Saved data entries
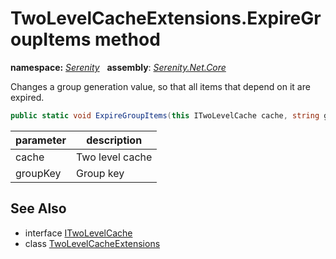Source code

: # TwoLevelCacheExtensions.ExpireGroupItems method
**namespace:** *[Serenity](../../README.md#serenity-namespace)*   **assembly**: *[Serenity.Net.Core](../../README.md)*

Changes a group generation value, so that all items that depend on it are expired.

```csharp
public static void ExpireGroupItems(this ITwoLevelCache cache, string groupKey)
```

| parameter | description |
| --- | --- |
| cache | Two level cache |
| groupKey | Group key |

## See Also

* interface [ITwoLevelCache](../../Serenity.Abstractions/ITwoLevelCache.md)
* class [TwoLevelCacheExtensions](../TwoLevelCacheExtensions.md)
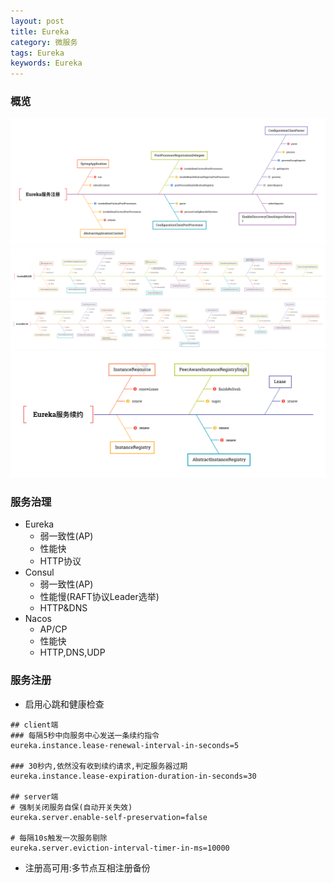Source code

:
 ```yaml
---
layout: post
title: Eureka
category: 微服务
tags: Eureka
keywords: Eureka
---
```

### 概览
![服务注册-1](/assets/img/eureka/eureka-register-1.PNG)
![服务注册-2](/assets/img/eureka/eureka-register-2.PNG)
![服务心跳](/assets/img/eureka/heartbeat.png)
![服务续约](/assets/img/eureka/renew.png)

### 服务治理
* Eureka
    * 弱一致性(AP)
    * 性能快
    * HTTP协议
* Consul
    * 弱一致性(AP)
    * 性能慢(RAFT协议Leader选举)
    * HTTP&DNS
* Nacos
    * AP/CP
    * 性能快
    * HTTP,DNS,UDP

### 服务注册
* 启用心跳和健康检查

```
## client端
### 每隔5秒中向服务中心发送一条续约指令
eureka.instance.lease-renewal-interval-in-seconds=5

### 30秒内,依然没有收到续约请求,判定服务器过期
eureka.instance.lease-expiration-duration-in-seconds=30

## server端
# 强制关闭服务自保(自动开关失效)
eureka.server.enable-self-preservation=false

# 每隔10s触发一次服务剔除
eureka.server.eviction-interval-timer-in-ms=10000
```
* 注册高可用:多节点互相注册备份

▸ **TASK REQUIREMENTS**
A complete answer gives every line of the records holding "ITwoLevelCache".

▸ **EXERCISE ANSWER**
public static void ExpireGroupItems(this ITwoLevelCache cache, string groupKey)
* interface [ITwoLevelCache](../../Serenity.Abstractions/ITwoLevelCache.md)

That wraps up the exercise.